Tadej Pogacar stepped onto the podium of the Tour de France presentation with a view of the peaks of the Pyrenees and, after celebrating his third stage win, sat down in the leader’s yellow jersey, the best young rider’s jersey and the king of the mountains jersey pulled over to speak.
“You never know,” he said. “There are still three days, but it looks good.”
The 22-year-old Slovene, last year’s tour shock winner, is now a sporting phenomenon. He gutted all-comers on this year’s tour. He leads his fiercest rival Jonas Vingegaard from Jumbo-Visma a few seconds ahead of the leader of the Ineos Grenadiers, Richard Carapaz, with a lead of almost six minutes. Ben O’Connor, who drives for AG2R Citroen, is in fourth place more than eight minutes behind. And the last time trial is on Saturday.
Pogacar ended all further debates about his dominance with another summit victory on the last mountain stage of this tour to Luz Ardiden in the French Pyrenees, 24 hours after the victory on the Col du Portet.
As on the 17th stage, in the dizzying heights of the Portet, the breakup was between the trio that vied for the Paris podium, Pogacar, Carapaz and Vingegaard.
As with the Col du Portet, Pogacar was just too hot for his rivals and he accelerated again without a mistake to reach his second mountain finish and his third leg of the race.
“I don’t see this as the Pogacar era,” he said of his dominance. “In my opinion, that’s just stupid. But a new era is sure to come.

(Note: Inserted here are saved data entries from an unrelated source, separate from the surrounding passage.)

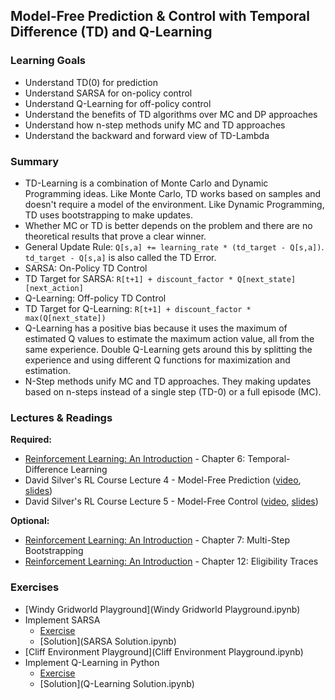 ## Model-Free Prediction & Control with Temporal Difference (TD) and Q-Learning


### Learning Goals

- Understand TD(0) for prediction
- Understand SARSA for on-policy control
- Understand Q-Learning for off-policy control
- Understand the benefits of TD algorithms over MC and DP approaches
- Understand how n-step methods unify MC and TD approaches
- Understand the backward and forward view of TD-Lambda


### Summary

- TD-Learning is a combination of Monte Carlo and Dynamic Programming ideas. Like Monte Carlo, TD works based on samples and doesn't require a model of the environment. Like Dynamic Programming, TD uses bootstrapping to make updates.
- Whether MC or TD is better depends on the problem and there are no theoretical results that prove a clear winner.
- General Update Rule: `Q[s,a] += learning_rate * (td_target - Q[s,a])`. `td_target - Q[s,a]` is also called the TD Error.
- SARSA: On-Policy TD Control
- TD Target for SARSA: `R[t+1] + discount_factor * Q[next_state][next_action]`
- Q-Learning: Off-policy TD Control
- TD Target for Q-Learning: `R[t+1] + discount_factor * max(Q[next_state])`
- Q-Learning has a positive bias because it uses the maximum of estimated Q values to estimate the maximum action value, all from the same experience. Double Q-Learning gets around this by splitting the experience and using different Q functions for maximization and estimation.
- N-Step methods unify MC and TD approaches. They making updates based on n-steps instead of a single step (TD-0) or a full episode (MC).


### Lectures & Readings

**Required:**

- [Reinforcement Learning: An Introduction](http://incompleteideas.net/sutton/book/bookdraft2017june.pdf) - Chapter 6: Temporal-Difference Learning
- David Silver's RL Course Lecture 4 - Model-Free Prediction ([video](https://www.youtube.com/watch?v=PnHCvfgC_ZA), [slides](http://www0.cs.ucl.ac.uk/staff/d.silver/web/Teaching_files/MC-TD.pdf))
- David Silver's RL Course Lecture 5 - Model-Free Control ([video](https://www.youtube.com/watch?v=0g4j2k_Ggc4), [slides](http://www0.cs.ucl.ac.uk/staff/d.silver/web/Teaching_files/control.pdf))

**Optional:**

- [Reinforcement Learning: An Introduction](http://incompleteideas.net/sutton/book/bookdraft2017june.pdf) - Chapter 7: Multi-Step Bootstrapping
- [Reinforcement Learning: An Introduction](http://incompleteideas.net/sutton/book/bookdraft2017june.pdf) - Chapter 12: Eligibility Traces


### Exercises

- [Windy Gridworld Playground](Windy Gridworld Playground.ipynb)
- Implement SARSA
  - [Exercise](SARSA.ipynb)
  - [Solution](SARSA Solution.ipynb)
- [Cliff Environment Playground](Cliff Environment Playground.ipynb)
- Implement Q-Learning in Python
  - [Exercise](Q-Learning.ipynb)
  - [Solution](Q-Learning Solution.ipynb)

“We’re seeing so many young people rising to the highest level and we’re going to see a lot of fights between everyone, so many young names. The next few years will be really tough. “
But Pogacar also said that he wanted to continue enjoying racing. “My sporting director Andrej Hauptman always says: ‘It’s just a game – once you win, once you lose, but always remember that it’s fun.’ So even when I have bad days, I still see it as fun. After a bad day comes a good day and today I really enjoyed the race. “
The grenadiers, who stayed hot and cold during this race, were very united this time and on the last two climbs of the tour, the Col du Tourmalet and Luz Ardiden, they were at the forefront and leave memories of the Team Sky-Zug alive took Chris Froome to four Tour wins. But this time it was not enough to stop the young Slovenian.
“It was full throttle,” said Pogacar of the British team’s attempts to put him under pressure.
On the last climb, the speed set by Tao Geoghegan Hart and Jonathan Castroviejo – in order to offer team boss Carapaz a platform to slip into second place overall – reduced the top group with the leader Pogacar to just a dozen riders.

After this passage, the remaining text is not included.